Work to complete. State how many lines below hold the word "concurrent". Give that number and no other text.

== Segment start ==

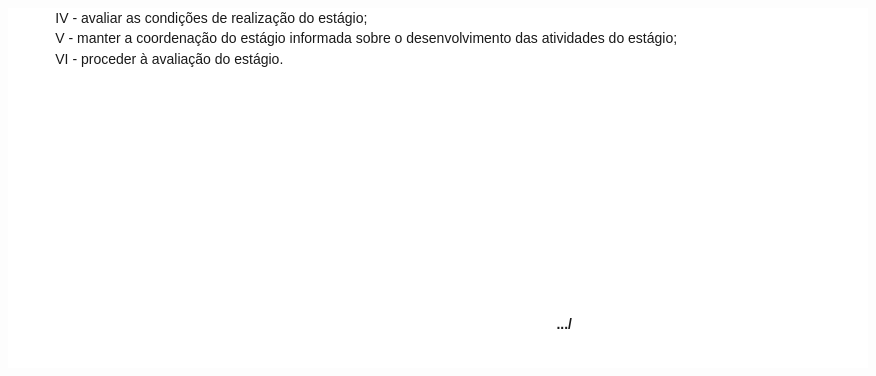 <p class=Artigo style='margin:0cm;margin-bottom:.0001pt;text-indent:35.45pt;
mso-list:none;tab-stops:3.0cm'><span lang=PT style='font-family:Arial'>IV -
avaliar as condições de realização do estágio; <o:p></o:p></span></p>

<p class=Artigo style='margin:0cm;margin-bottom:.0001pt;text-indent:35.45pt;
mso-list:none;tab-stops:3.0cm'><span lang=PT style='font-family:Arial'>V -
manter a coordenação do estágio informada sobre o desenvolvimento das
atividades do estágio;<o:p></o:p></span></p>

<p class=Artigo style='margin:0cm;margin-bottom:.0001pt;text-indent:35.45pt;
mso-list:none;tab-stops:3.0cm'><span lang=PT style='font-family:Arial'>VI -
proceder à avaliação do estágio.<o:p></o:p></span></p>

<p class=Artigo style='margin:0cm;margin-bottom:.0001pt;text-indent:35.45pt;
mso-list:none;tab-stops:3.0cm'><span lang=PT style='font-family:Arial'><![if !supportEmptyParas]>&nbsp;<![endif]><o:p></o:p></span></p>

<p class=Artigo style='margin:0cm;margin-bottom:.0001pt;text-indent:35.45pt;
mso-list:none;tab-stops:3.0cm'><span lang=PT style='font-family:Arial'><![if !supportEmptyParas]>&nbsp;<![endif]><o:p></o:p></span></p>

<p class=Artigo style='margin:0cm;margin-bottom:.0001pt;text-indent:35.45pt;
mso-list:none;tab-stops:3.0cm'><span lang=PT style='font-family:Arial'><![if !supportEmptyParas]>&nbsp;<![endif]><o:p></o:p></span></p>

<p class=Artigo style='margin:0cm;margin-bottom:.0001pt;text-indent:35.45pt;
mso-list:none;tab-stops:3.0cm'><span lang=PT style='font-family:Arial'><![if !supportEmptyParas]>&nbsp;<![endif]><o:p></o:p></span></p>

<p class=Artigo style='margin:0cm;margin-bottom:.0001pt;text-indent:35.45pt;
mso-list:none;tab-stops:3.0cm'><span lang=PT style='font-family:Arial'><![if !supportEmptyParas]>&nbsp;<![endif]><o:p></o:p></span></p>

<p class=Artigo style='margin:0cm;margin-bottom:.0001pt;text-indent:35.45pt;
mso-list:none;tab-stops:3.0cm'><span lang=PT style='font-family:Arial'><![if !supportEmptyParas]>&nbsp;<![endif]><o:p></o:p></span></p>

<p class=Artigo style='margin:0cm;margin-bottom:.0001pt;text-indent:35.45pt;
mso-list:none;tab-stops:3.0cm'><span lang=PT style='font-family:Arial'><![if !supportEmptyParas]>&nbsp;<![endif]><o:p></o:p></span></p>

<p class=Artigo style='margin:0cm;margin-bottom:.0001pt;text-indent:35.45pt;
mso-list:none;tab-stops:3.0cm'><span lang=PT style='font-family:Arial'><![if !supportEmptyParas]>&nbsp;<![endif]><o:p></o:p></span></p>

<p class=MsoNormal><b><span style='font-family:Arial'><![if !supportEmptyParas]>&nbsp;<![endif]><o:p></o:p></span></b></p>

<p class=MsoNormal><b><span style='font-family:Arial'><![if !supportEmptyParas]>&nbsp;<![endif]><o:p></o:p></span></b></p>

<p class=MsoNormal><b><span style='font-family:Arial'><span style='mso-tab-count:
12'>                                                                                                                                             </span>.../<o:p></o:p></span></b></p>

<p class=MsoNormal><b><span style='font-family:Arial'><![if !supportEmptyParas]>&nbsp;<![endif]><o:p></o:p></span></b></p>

== Segment end ==
== Segment start ==

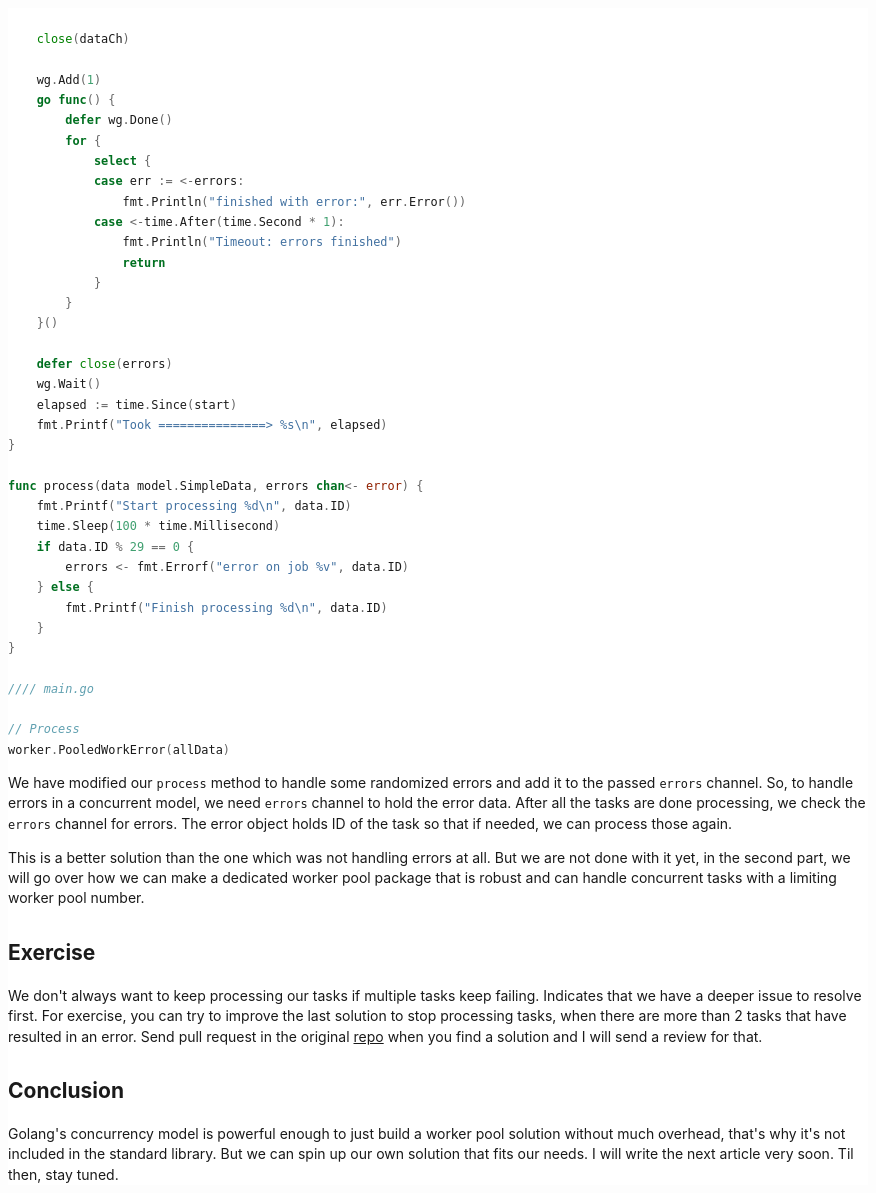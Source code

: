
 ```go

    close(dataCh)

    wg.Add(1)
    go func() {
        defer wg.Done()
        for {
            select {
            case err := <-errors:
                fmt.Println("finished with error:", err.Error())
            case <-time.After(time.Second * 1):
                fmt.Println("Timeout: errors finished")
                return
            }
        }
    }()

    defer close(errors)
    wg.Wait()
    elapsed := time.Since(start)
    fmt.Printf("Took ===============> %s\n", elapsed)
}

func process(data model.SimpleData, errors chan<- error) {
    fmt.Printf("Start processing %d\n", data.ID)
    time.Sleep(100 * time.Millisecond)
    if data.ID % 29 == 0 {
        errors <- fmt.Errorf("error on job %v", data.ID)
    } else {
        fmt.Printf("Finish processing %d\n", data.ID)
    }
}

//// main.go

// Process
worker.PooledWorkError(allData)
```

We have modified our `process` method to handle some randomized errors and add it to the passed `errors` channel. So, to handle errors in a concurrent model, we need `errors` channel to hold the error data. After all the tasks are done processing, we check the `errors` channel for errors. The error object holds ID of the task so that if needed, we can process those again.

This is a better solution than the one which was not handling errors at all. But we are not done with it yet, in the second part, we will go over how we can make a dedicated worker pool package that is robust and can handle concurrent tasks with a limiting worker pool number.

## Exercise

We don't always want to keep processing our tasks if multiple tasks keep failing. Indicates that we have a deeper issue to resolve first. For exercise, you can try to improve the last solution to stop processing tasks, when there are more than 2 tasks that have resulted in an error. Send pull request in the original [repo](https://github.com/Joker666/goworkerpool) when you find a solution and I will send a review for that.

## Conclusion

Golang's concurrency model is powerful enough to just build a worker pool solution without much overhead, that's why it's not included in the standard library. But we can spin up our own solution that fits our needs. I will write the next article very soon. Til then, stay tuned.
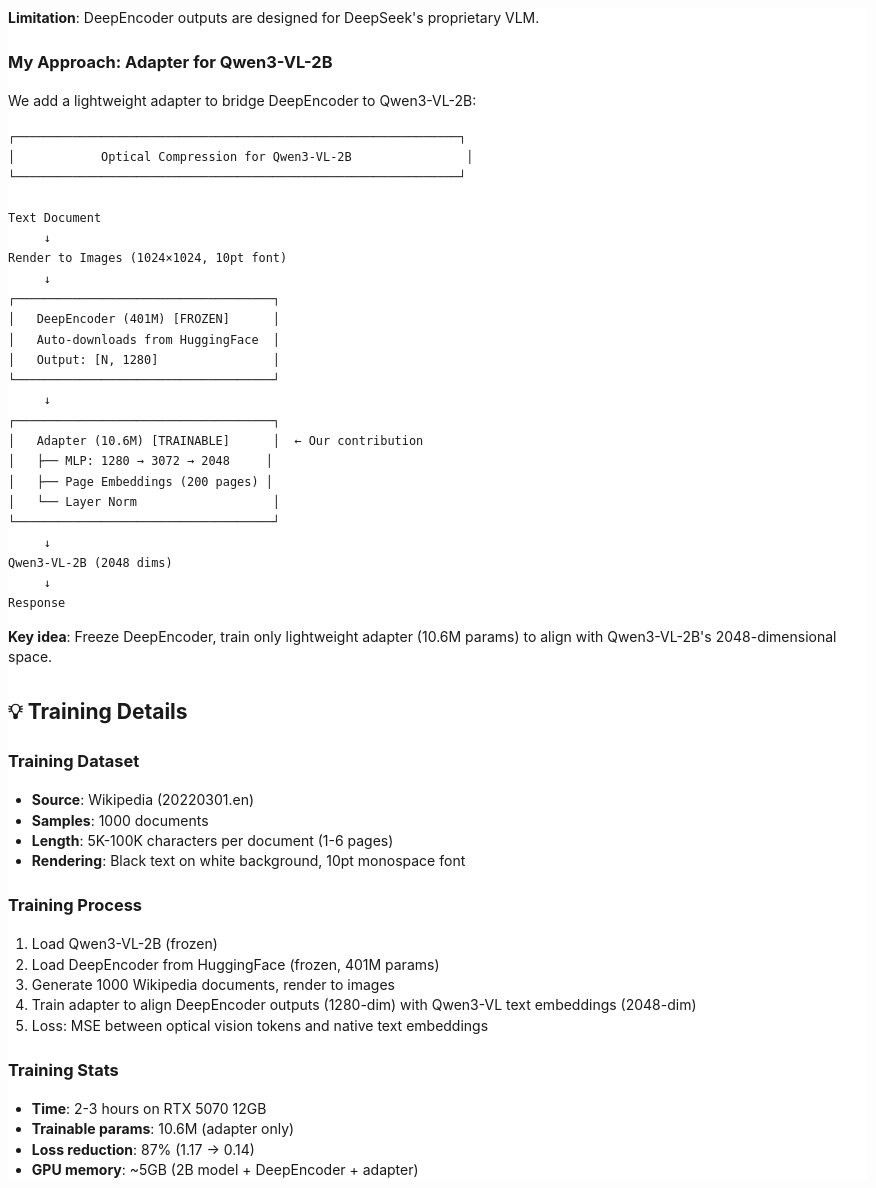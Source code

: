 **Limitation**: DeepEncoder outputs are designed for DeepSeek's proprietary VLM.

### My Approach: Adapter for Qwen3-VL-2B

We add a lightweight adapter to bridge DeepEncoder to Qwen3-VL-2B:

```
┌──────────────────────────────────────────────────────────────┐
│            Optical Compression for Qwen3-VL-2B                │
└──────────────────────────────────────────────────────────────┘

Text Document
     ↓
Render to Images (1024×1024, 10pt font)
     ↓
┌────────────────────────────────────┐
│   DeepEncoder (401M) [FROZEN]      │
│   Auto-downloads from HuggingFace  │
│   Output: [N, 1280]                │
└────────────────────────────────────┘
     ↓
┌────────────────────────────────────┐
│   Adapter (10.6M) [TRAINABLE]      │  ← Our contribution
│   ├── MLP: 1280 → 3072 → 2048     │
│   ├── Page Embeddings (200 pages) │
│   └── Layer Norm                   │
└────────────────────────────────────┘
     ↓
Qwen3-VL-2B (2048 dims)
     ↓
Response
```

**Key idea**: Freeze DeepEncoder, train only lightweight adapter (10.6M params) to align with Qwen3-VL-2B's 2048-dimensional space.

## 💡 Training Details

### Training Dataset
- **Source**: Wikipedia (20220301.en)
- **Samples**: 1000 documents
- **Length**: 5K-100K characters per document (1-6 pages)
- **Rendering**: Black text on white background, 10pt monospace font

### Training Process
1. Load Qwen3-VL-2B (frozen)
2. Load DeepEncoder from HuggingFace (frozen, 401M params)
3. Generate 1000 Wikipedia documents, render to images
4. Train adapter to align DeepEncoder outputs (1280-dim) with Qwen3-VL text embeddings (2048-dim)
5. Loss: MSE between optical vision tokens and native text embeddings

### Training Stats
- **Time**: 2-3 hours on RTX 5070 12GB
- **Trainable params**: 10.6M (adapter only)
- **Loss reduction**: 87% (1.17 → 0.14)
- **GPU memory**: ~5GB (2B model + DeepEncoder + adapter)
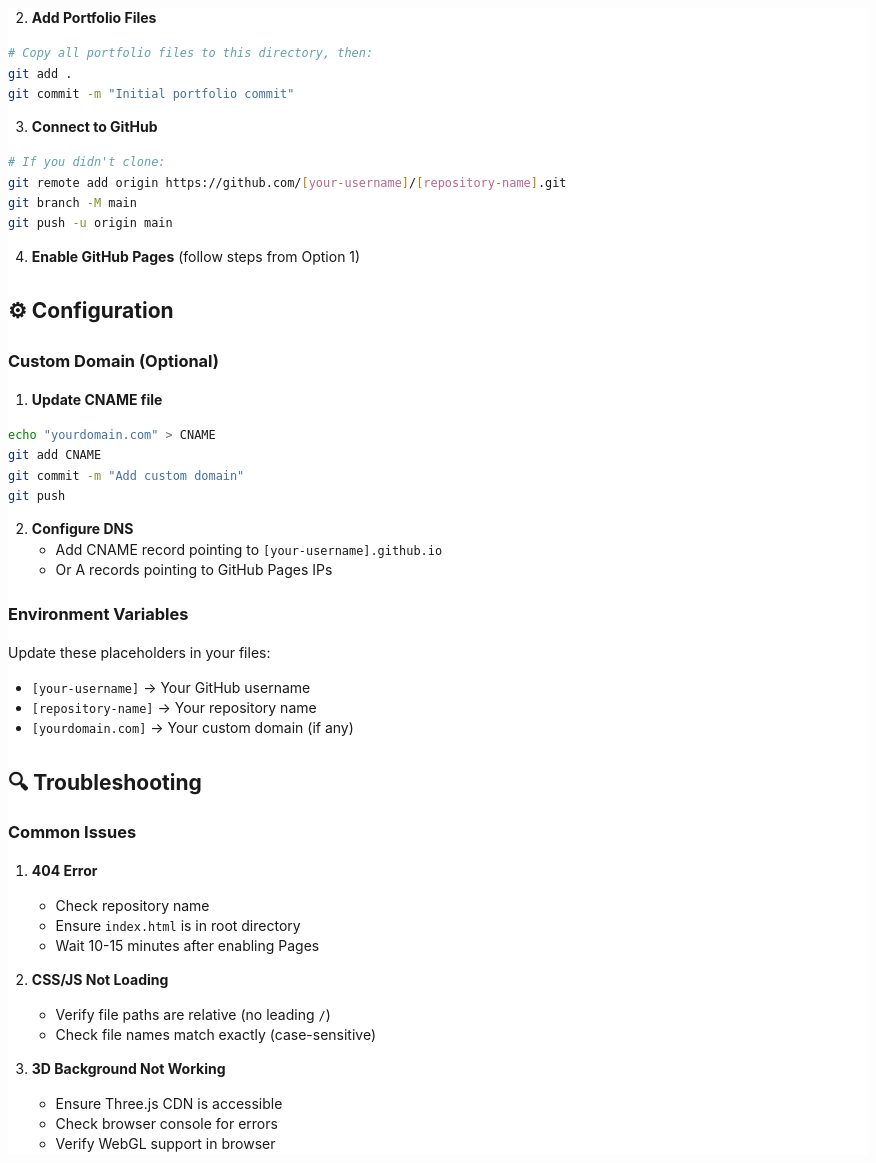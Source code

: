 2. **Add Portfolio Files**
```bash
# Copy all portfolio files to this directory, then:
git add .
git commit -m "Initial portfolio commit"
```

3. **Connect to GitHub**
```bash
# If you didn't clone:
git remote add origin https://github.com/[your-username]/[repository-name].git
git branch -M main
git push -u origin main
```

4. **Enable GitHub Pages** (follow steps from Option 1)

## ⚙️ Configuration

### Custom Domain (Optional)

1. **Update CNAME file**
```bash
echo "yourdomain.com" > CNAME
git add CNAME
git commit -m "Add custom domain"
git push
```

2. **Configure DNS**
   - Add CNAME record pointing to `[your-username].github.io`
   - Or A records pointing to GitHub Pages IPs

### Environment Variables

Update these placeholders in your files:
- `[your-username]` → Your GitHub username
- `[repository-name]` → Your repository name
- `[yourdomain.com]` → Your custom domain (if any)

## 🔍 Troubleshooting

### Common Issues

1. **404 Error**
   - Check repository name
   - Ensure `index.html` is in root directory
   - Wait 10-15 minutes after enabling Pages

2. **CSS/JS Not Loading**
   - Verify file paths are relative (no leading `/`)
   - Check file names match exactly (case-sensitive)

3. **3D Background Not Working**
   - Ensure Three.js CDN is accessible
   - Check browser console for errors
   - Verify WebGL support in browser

== Segment end ==

Solution to this task. 2